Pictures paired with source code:
▬▬▬

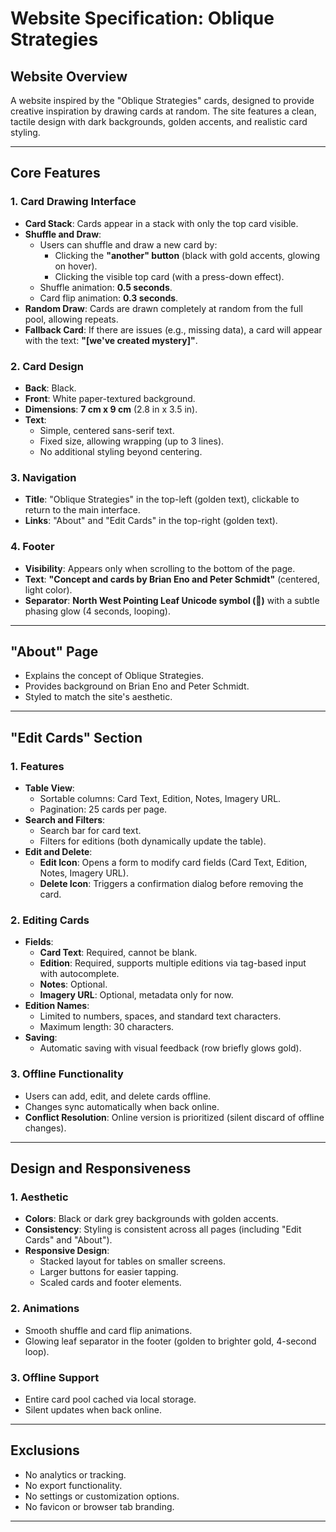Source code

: # Website Specification: Oblique Strategies

## Website Overview

A website inspired by the "Oblique Strategies" cards, designed to provide creative inspiration by drawing cards at random. The site features a clean, tactile design with dark backgrounds, golden accents, and realistic card styling.

---

## Core Features

### 1. Card Drawing Interface

- **Card Stack**: Cards appear in a stack with only the top card visible.
- **Shuffle and Draw**:
  - Users can shuffle and draw a new card by:
    - Clicking the **"another" button** (black with gold accents, glowing on hover).
    - Clicking the visible top card (with a press-down effect).
  - Shuffle animation: **0.5 seconds**.
  - Card flip animation: **0.3 seconds**.
- **Random Draw**: Cards are drawn completely at random from the full pool, allowing repeats.
- **Fallback Card**: If there are issues (e.g., missing data), a card will appear with the text: **"[we've created mystery]"**.

### 2. Card Design

- **Back**: Black.
- **Front**: White paper-textured background.
- **Dimensions**: **7 cm x 9 cm** (2.8 in x 3.5 in).
- **Text**:
  - Simple, centered sans-serif text.
  - Fixed size, allowing wrapping (up to 3 lines).
  - No additional styling beyond centering.

### 3. Navigation

- **Title**: "Oblique Strategies" in the top-left (golden text), clickable to return to the main interface.
- **Links**: "About" and "Edit Cards" in the top-right (golden text).

### 4. Footer

- **Visibility**: Appears only when scrolling to the bottom of the page.
- **Text**: **"Concept and cards by Brian Eno and Peter Schmidt"** (centered, light color).
- **Separator**: **North West Pointing Leaf Unicode symbol (🍃)** with a subtle phasing glow (4 seconds, looping).

---

## "About" Page

- Explains the concept of Oblique Strategies.
- Provides background on Brian Eno and Peter Schmidt.
- Styled to match the site's aesthetic.

---

## "Edit Cards" Section

### 1. Features

- **Table View**:
  - Sortable columns: Card Text, Edition, Notes, Imagery URL.
  - Pagination: 25 cards per page.
- **Search and Filters**:
  - Search bar for card text.
  - Filters for editions (both dynamically update the table).
- **Edit and Delete**:
  - **Edit Icon**: Opens a form to modify card fields (Card Text, Edition, Notes, Imagery URL).
  - **Delete Icon**: Triggers a confirmation dialog before removing the card.

### 2. Editing Cards

- **Fields**:
  - **Card Text**: Required, cannot be blank.
  - **Edition**: Required, supports multiple editions via tag-based input with autocomplete.
  - **Notes**: Optional.
  - **Imagery URL**: Optional, metadata only for now.
- **Edition Names**:
  - Limited to numbers, spaces, and standard text characters.
  - Maximum length: 30 characters.
- **Saving**:
  - Automatic saving with visual feedback (row briefly glows gold).

### 3. Offline Functionality

- Users can add, edit, and delete cards offline.
- Changes sync automatically when back online.
- **Conflict Resolution**: Online version is prioritized (silent discard of offline changes).

---

## Design and Responsiveness

### 1. Aesthetic

- **Colors**: Black or dark grey backgrounds with golden accents.
- **Consistency**: Styling is consistent across all pages (including "Edit Cards" and "About").
- **Responsive Design**:
  - Stacked layout for tables on smaller screens.
  - Larger buttons for easier tapping.
  - Scaled cards and footer elements.

### 2. Animations

- Smooth shuffle and card flip animations.
- Glowing leaf separator in the footer (golden to brighter gold, 4-second loop).

### 3. Offline Support

- Entire card pool cached via local storage.
- Silent updates when back online.

---

## Exclusions

- No analytics or tracking.
- No export functionality.
- No settings or customization options.
- No favicon or browser tab branding.

---

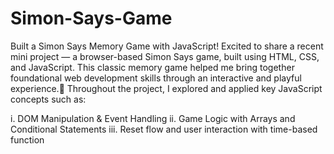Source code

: # Simon-Says-Game
Built a Simon Says Memory Game with JavaScript!
Excited to share a recent mini project — a browser-based Simon Says game, built using HTML, CSS, and JavaScript. This classic memory game helped me bring together foundational web development skills through an interactive and playful experience.💫
Throughout the project, I explored and applied key JavaScript concepts such as:

i. DOM Manipulation & Event Handling
ii. Game Logic with Arrays and Conditional Statements
iii. Reset flow and user interaction with time-based function
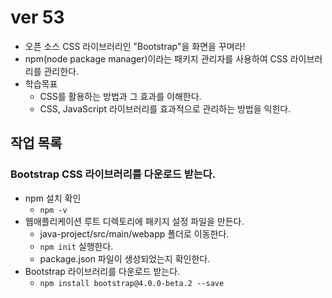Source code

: # ver 53
- 오픈 소스 CSS 라이브러리인 "Bootstrap"을 화면을 꾸며라!
- npm(node package manager)이라는 패키지 관리자를 사용하여 CSS 라이브러리를 관리한다. 
- 학습목표
  - CSS를 활용하는 방법과 그 효과를 이해한다.
  - CSS, JavaScript 라이브러리를 효과적으로 관리하는 방법을 익힌다. 


## 작업 목록 

### Bootstrap CSS 라이브러리를 다운로드 받는다.
- npm 설치 확인
  - `npm -v`   
- 웹애플리케이션 루트 디렉토리에 패키지 설정 파일을 만든다.
  - java-project/src/main/webapp 폴더로 이동한다.
  - `npm init` 실행한다.
  - package.json 파일이 생성되었는지 확인한다.
- Bootstrap 라이브러리를 다운로드 받는다.
  - `npm install bootstrap@4.0.0-beta.2 --save`









  
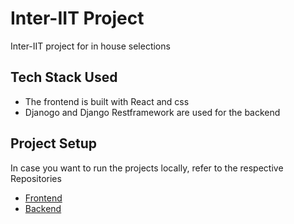 # Inter-IIT Project
Inter-IIT project for in house selections

## Tech Stack Used
- The frontend is built with React and css
- Djanogo and Django Restframework are used for the backend

## Project Setup
In case you want to run the projects locally, refer to the respective Repositories 
- [Frontend](https://github.com/kunal-iitj/Inter-IIT-Project/blob/main/frontend/README.md)
- [Backend](https://github.com/kunal-iitj/Inter-IIT-Project/blob/main/backend/README.md)
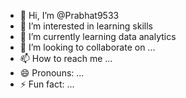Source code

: - 👋 Hi, I’m @Prabhat9533
- 👀 I’m interested in learning skills
- 🌱 I’m currently learning data analytics
- 💞️ I’m looking to collaborate on ...
- 📫 How to reach me ...
- 😄 Pronouns: ...
- ⚡ Fun fact: ...

<!---
Prabhat9533/Prabhat9533 is a ✨ special ✨ repository because its `README.md` (this file) appears on your GitHub profile.
You can click the Preview link to take a look at your changes.
--->

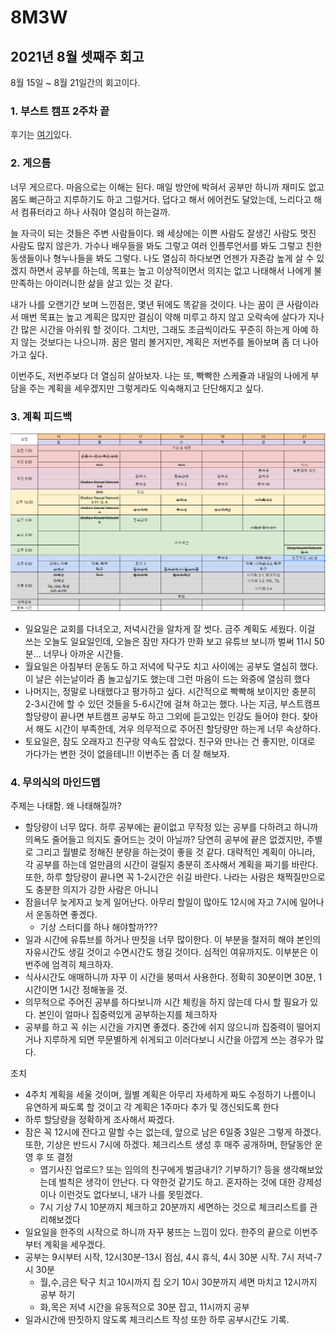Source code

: # 8M3W

## 2021년 8월 셋째주 회고

8월 15일 ~ 8월 21일간의 회고이다.

### 1. 부스트 캠프 2주차 끝

후기는 [여기](../../til_ml/boostcamp-2st/u-stage-3/3w-retrospective.md)있다.

### 2. 게으름

너무 게으르다. 마음으로는 이해는 된다. 매일 방안에 박혀서 공부만 하니까 재미도 없고 몸도 뻐근하고 지루하기도 하고 그럴거다. 덥다고 해서 에어컨도 달았는데, 느리다고 해서 컴퓨터라고 하나 사줘야 열심히 하는걸까.

늘 자극이 되는 것들은 주변 사람들이다. 왜 세상에는 이쁜 사람도 잘생긴 사람도 멋진 사람도 많지 않은가. 가수나 배우들을 봐도 그렇고 여러 인플루언서를 봐도 그렇고 친한 동생들이나 형누나들을 봐도 그렇다. 나도 열심히 하다보면 언젠가 자존감 높게 살 수 있겠지 하면서 공부를 하는데, 목표는 높고 이상적이면서 의지는 없고 나태해서 나에게 불만족하는 아이러니한 삶을 살고 있는 것 같다.

내가 나를 오랜기간 보며 느낀점은, 몇년 뒤에도 똑같을 것이다. 나는 꿈이 큰 사람이라서 매번 목표는 높고 계획은 많지만 결심이 약해 미루고 하지 않고 오락속에 살다가 지나간 많은 시간을 아쉬워 할 것이다. 그치만, 그래도 조금씩이라도 꾸준히 하는게 아예 하지 않는 것보다는 나으니까. 꿈은 멀리 볼거지만, 계획은 저번주를 돌아보며 좀 더 나아가고 싶다.

이번주도, 저번주보다 더 열심히 살아보자. 나는 또, 빡빡한 스케쥴과 내일의 나에게 부담을 주는 계획을 세우겠지만 그렇게라도 익숙해지고 단단해지고 싶다.

### 3.  계획 피드백

![](../../.gitbook/assets/image%20%28950%29.png)

* 일요일은 교회를 다녀오고, 저녁시간을 알차게 잘 썻다. 금주 계획도 세웠다. 이걸 쓰는 오늘도 일요일인데, 오늘은 잠만 자다가 만화 보고 유튜브 보니까 벌써 11시 50분... 너무나 아까운 시간들.
* 월요일은 아침부터 운동도 하고 저녁에 탁구도 치고 사이에는 공부도 열심히 했다. 이 날은 쉬는날이라 좀 놀고싶기도 했는데 그런 마음이 드는 와중에 열심히 했다
* 나머지는, 정말로  나태했다고 평가하고 싶다. 시간적으로 빡빡해 보이지만 충분히 2-3시간에 할 수 있던 것들을 5-6시간에 걸쳐 하고는 했다. 나는 지금, 부스트캠프 할당량이 끝나면 부트캠프 공부도 하고 그외에 듣고있는 인강도 들어야 한다. 찾아서 해도 시간이 부족한데, 겨우 의무적으로 주어진 할당량만 하는게 너무 속상하다.
* 토요일은, 잠도 오래자고 친구랑 약속도 잡았다. 친구와 만나는 건 좋지만, 이대로 가다가는 변한 것이 없을테니!! 이번주는 좀 더 잘 해보자.

### 4. 무의식의 마인드맵

주제는 나태함. 왜 나태해질까?

* 할당량이 너무 많다. 하루 공부에는 끝이없고 무작정 있는 공부를 다하려고 하니까 의욕도 줄어들고 의지도 줄어드는 것이 아닐까? 당연히 공부에 끝은 없겠지만, 주별로 그리고 월별로 정해진 분량을 하는것이 좋을 것 같다. 대략적인 계획이 아니라, 각 공부를 하는데 얼만큼의 시간이 걸릴지 충분히 조사해서 계획을 짜기를 바란다. 또한, 하루 할당량이 끝나면 꼭 1-2시간은 쉬길 바란다. 나라는 사람은 채찍질만으로도 충분한 의지가 강한 사람은 아니니
* 잠을너무 늦게자고 늦게 일어난다. 아무리 할일이 많아도 12시에 자고 7시에 일어나서 운동하면 좋겠다.
  * 기상 스터디를 하나 해야할까???
* 일과 시간에 유튜브를 하거나 딴짓을 너무 많이한다. 이 부분을 철저히 해야 본인의 자유시간도 생길 것이고 수면시간도 챙길 것이다. 심적인 여유까지도. 이부분은 이번주에 엄격히 체크하자.
* 식사시간도 애매하니까 자꾸 이 시간을 붕떠서 사용한다. 정확히 30분이면 30분, 1시간이면 1시간 정해놓을 것.
* 의무적으로 주어진 공부를 하다보니까 시간 체킹을 하지 않는데 다시 할 필요가 있다. 본인이 얼마나 집중력있게 공부하는지를 체크하자
* 공부를 하고 꼭 쉬는 시간을 가지면 좋겠다. 중간에 쉬지 않으니까 집중력이 떨어지거나 지루하게 되면 무문별하게 쉬게되고 이러다보니 시간을 아깝게 쓰는 경우가 많다.

조치

* 4주치 계획을 세울 것이며, 월별 계획은 아무리 자세하게 짜도 수정하기 나름이니 유연하게 짜도록 할 것이고 각 계획은 1주마다 추가 및 갱신되도록 한다
* 하루 할당량을 정확하게 조사해서 짜겠다.
* 잠은 꼭 12시에 잔다고 말할 수는 없는데, 앞으로 남은 6일중 3일은 그렇게 하겠다. 또한, 기상은 반드시 7시에 하겠다. 체크리스트 생성 후 매주 공개하며, 한달동안 운영 후 또 결정
  * 엽기사진 업로드? 또는 임의의 친구에게 벌금내기? 기부하기? 등을 생각해보았는데 벌칙은 생각이 안난다. 다 약한것 같기도 하고. 혼자하는 것에 대한 강제성이나 이런것도 없다보니, 내가 나를 못믿겠다.
  * 7시 기상 7시 10분까지 체크하고 20분까지 세면하는 것으로 체크리스트를 관리해보겠다
* 일요일을 한주의 시작으로 하니까 자꾸 붕뜨는 느낌이 있다. 한주의 끝으로 이번주부터 계획을 세우겠다.
* 공부는 9시부터 시작, 12시30분-13시 점심, 4시 휴식, 4시 30분 시작. 7시 저녁-7시 30분
  * 월,수,금은 탁구 치고 10시까지 집 오기 10시 30분까지 세면 마치고 12시까지 공부 하기
  * 화,목은 저녁 시간을 유동적으로 30분 잡고, 11시까지 공부
* 일과시간에 딴짓하지 않도록 체크리스트 작성 또한 하루 공부시간도 기록. 





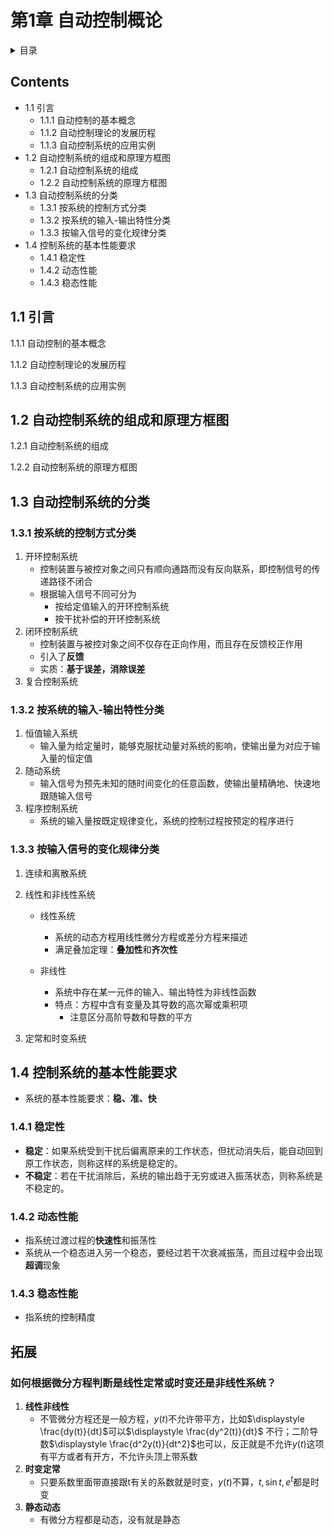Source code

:# 第1章 自动控制概论

<details> <summary>
目录
</summary> <pre>
- 1.1 引言
  - 1.1.1 自动控制的基本概念
  - 1.1.2 自动控制理论的发展历程
  - 1.1.3 自动控制系统的应用实例
- 1.2 自动控制系统的组成和原理方框图
  - 1.2.1 自动控制系统的组成
  - 1.2.2 自动控制系统的原理方框图
- 1.3 自动控制系统的分类
  - 1.3.1 按系统的控制方式分类
  - 1.3.2 按系统的输入-输出特性分类
  - 1.3.3 按输入信号的变化规律分类
- 1.4 控制系统的基本性能要求
  - 1.4.1 稳定性
  - 1.4.2 动态性能
  - 1.4.3 稳态性能
</code></pre> </details>

## Contents

- 1.1 引言
  - 1.1.1 自动控制的基本概念
  - 1.1.2 自动控制理论的发展历程
  - 1.1.3 自动控制系统的应用实例
- 1.2 自动控制系统的组成和原理方框图
  - 1.2.1 自动控制系统的组成
  - 1.2.2 自动控制系统的原理方框图
- 1.3 自动控制系统的分类
  - 1.3.1 按系统的控制方式分类
  - 1.3.2 按系统的输入-输出特性分类
  - 1.3.3 按输入信号的变化规律分类
- 1.4 控制系统的基本性能要求
  - 1.4.1 稳定性
  - 1.4.2 动态性能
  - 1.4.3 稳态性能

## 1.1 引言

1.1.1 自动控制的基本概念

1.1.2 自动控制理论的发展历程

1.1.3 自动控制系统的应用实例

## 1.2 自动控制系统的组成和原理方框图

1.2.1 自动控制系统的组成

1.2.2 自动控制系统的原理方框图

## 1.3 自动控制系统的分类

### 1.3.1 按系统的控制方式分类

1. 开环控制系统
   - 控制装置与被控对象之间只有顺向通路而没有反向联系，即控制信号的传递路径不闭合
   - 根据输入信号不同可分为
     - 按给定值输入的开环控制系统
     - 按干扰补偿的开环控制系统
2. 闭环控制系统
   - 控制装置与被控对象之间不仅存在正向作用，而且存在反馈校正作用
   - 引入了**反馈**
   - 实质：**基于误差，消除误差**
3. 复合控制系统

### 1.3.2 按系统的输入-输出特性分类

1. 恒值输入系统
   - 输入量为给定量时，能够克服扰动量对系统的影响，使输出量为对应于输入量的恒定值
2. 随动系统
   - 输入信号为预先未知的随时间变化的任意函数，使输出量精确地、快速地跟随输入信号
3. 程序控制系统
   - 系统的输入量按既定规律变化，系统的控制过程按预定的程序进行

### 1.3.3 按输入信号的变化规律分类

1. 连续和离散系统
2. 线性和非线性系统
   - 线性系统
     - 系统的动态方程用线性微分方程或差分方程来描述
     - 满足叠加定理：**叠加性**和**齐次性**

   - 非线性
     - 系统中存在某一元件的输入、输出特性为非线性函数
     - 特点：方程中含有变量及其导数的高次幂或乘积项
       - 注意区分高阶导数和导数的平方

3. 定常和时变系统

## 1.4 控制系统的基本性能要求

- 系统的基本性能要求：**稳、准、快**

### 1.4.1 稳定性

- **稳定**：如果系统受到干扰后偏离原来的工作状态，但扰动消失后，能自动回到原工作状态，则称这样的系统是稳定的。
- **不稳定**：若在干扰消除后，系统的输出趋于无穷或进入振荡状态，则称系统是不稳定的。

### 1.4.2 动态性能

- 指系统过渡过程的**快速性**和振荡性
- 系统从一个稳态进入另一个稳态，要经过若干次衰减振荡，而且过程中会出现**超调**现象

### 1.4.3 稳态性能

- 指系统的控制精度

## 拓展

### 如何根据微分方程判断是线性定常或时变还是非线性系统？

1. **线性非线性**
   - 不管微分方程还是一般方程，$y(t)$不允许带平方，比如$\displaystyle \frac{dy(t)}{dt}$可以$\displaystyle \frac{dy^2(t)}{dt}$ 不行；二阶导数$\displaystyle \frac{d^2y(t)}{dt^2}$也可以，反正就是不允许$y(t)$这项有平方或者有开方，不允许头顶上带系数
2. **时变定常**
   - 只要系数里面带直接跟t有关的系数就是时变，$y(t)$不算，$t,\sin{t},e^t$都是时变
3. **静态动态**
   - 有微分方程都是动态，没有就是静态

▬▬▬

Please extract exactly the lines of the data, from the first through the line containing "(centered, light color).", and add no pictures to the copy.

▶ _Your solution_:
Source code

: # Website Specification: Oblique Strategies

## Website Overview

A website inspired by the "Oblique Strategies" cards, designed to provide creative inspiration by drawing cards at random. The site features a clean, tactile design with dark backgrounds, golden accents, and realistic card styling.

---

## Core Features

### 1. Card Drawing Interface

- **Card Stack**: Cards appear in a stack with only the top card visible.
- **Shuffle and Draw**:
  - Users can shuffle and draw a new card by:
    - Clicking the **"another" button** (black with gold accents, glowing on hover).
    - Clicking the visible top card (with a press-down effect).
  - Shuffle animation: **0.5 seconds**.
  - Card flip animation: **0.3 seconds**.
- **Random Draw**: Cards are drawn completely at random from the full pool, allowing repeats.
- **Fallback Card**: If there are issues (e.g., missing data), a card will appear with the text: **"[we've created mystery]"**.

### 2. Card Design

- **Back**: Black.
- **Front**: White paper-textured background.
- **Dimensions**: **7 cm x 9 cm** (2.8 in x 3.5 in).
- **Text**:
  - Simple, centered sans-serif text.
  - Fixed size, allowing wrapping (up to 3 lines).
  - No additional styling beyond centering.

### 3. Navigation

- **Title**: "Oblique Strategies" in the top-left (golden text), clickable to return to the main interface.
- **Links**: "About" and "Edit Cards" in the top-right (golden text).

### 4. Footer

- **Visibility**: Appears only when scrolling to the bottom of the page.
- **Text**: **"Concept and cards by Brian Eno and Peter Schmidt"** (centered, light color).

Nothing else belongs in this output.